DATASET EXCERPTS Start Marker

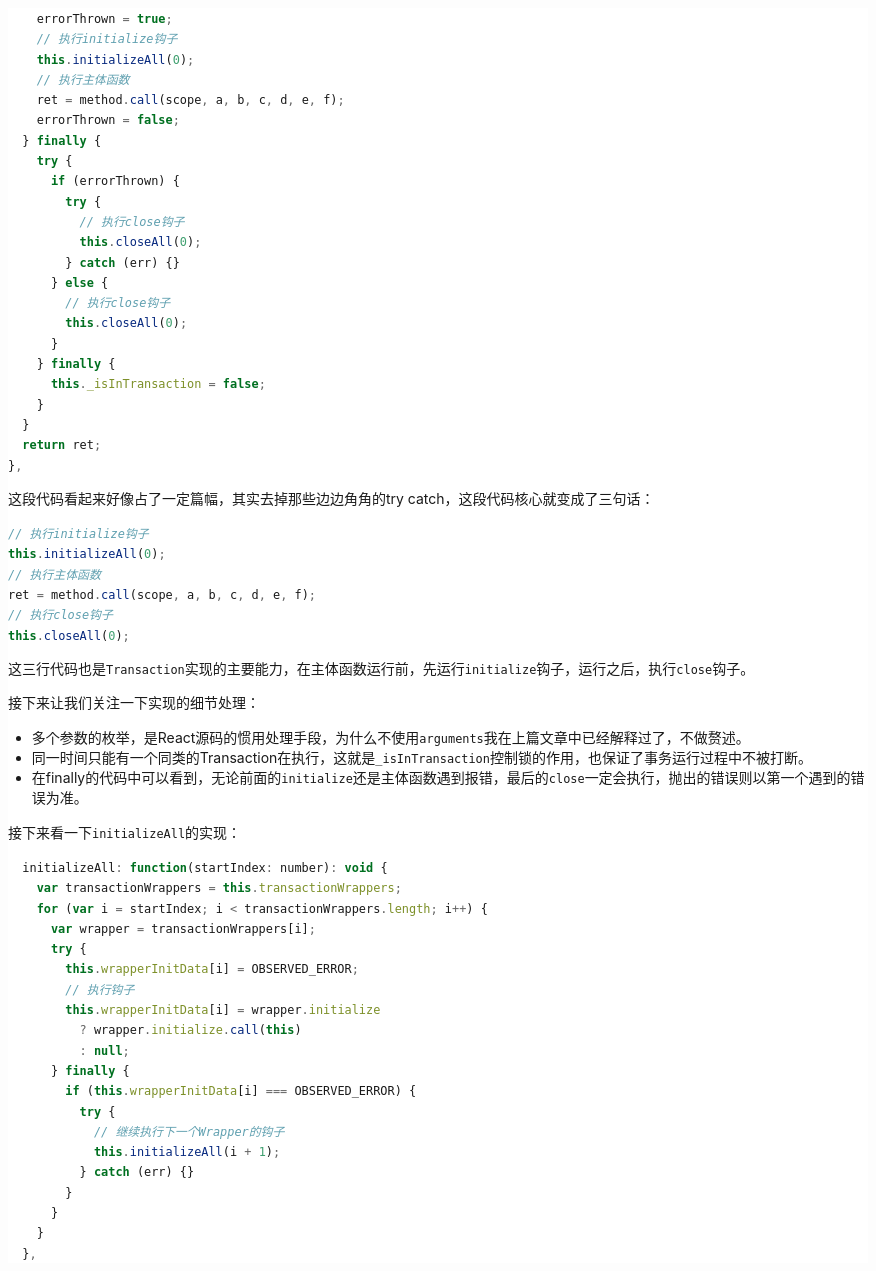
 ```js
    errorThrown = true;
    // 执行initialize钩子
    this.initializeAll(0);
    // 执行主体函数
    ret = method.call(scope, a, b, c, d, e, f);
    errorThrown = false;
  } finally {
    try {
      if (errorThrown) {
        try {
          // 执行close钩子
          this.closeAll(0);
        } catch (err) {}
      } else {
        // 执行close钩子
        this.closeAll(0);
      }
    } finally {
      this._isInTransaction = false;
    }
  }
  return ret;
},
```

这段代码看起来好像占了一定篇幅，其实去掉那些边边角角的try catch，这段代码核心就变成了三句话：

```js
// 执行initialize钩子
this.initializeAll(0);
// 执行主体函数
ret = method.call(scope, a, b, c, d, e, f);
// 执行close钩子
this.closeAll(0);
```

这三行代码也是`Transaction`实现的主要能力，在主体函数运行前，先运行`initialize`钩子，运行之后，执行`close`钩子。

接下来让我们关注一下实现的细节处理：

* 多个参数的枚举，是React源码的惯用处理手段，为什么不使用`arguments`我在上篇文章中已经解释过了，不做赘述。
* 同一时间只能有一个同类的Transaction在执行，这就是`_isInTransaction`控制锁的作用，也保证了事务运行过程中不被打断。
* 在finally的代码中可以看到，无论前面的`initialize`还是主体函数遇到报错，最后的`close`一定会执行，抛出的错误则以第一个遇到的错误为准。

接下来看一下`initializeAll`的实现：

```js
  initializeAll: function(startIndex: number): void {
    var transactionWrappers = this.transactionWrappers;
    for (var i = startIndex; i < transactionWrappers.length; i++) {
      var wrapper = transactionWrappers[i];
      try {
        this.wrapperInitData[i] = OBSERVED_ERROR;
        // 执行钩子
        this.wrapperInitData[i] = wrapper.initialize
          ? wrapper.initialize.call(this)
          : null;
      } finally {
        if (this.wrapperInitData[i] === OBSERVED_ERROR) {
          try {
            // 继续执行下一个Wrapper的钩子
            this.initializeAll(i + 1);
          } catch (err) {}
        }
      }
    }
  },
```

DATASET EXCERPTS End Marker

What is the number of lines above that contain the word "wrapperInitData"? Answer with that number only.

TASK RESPONSE - 3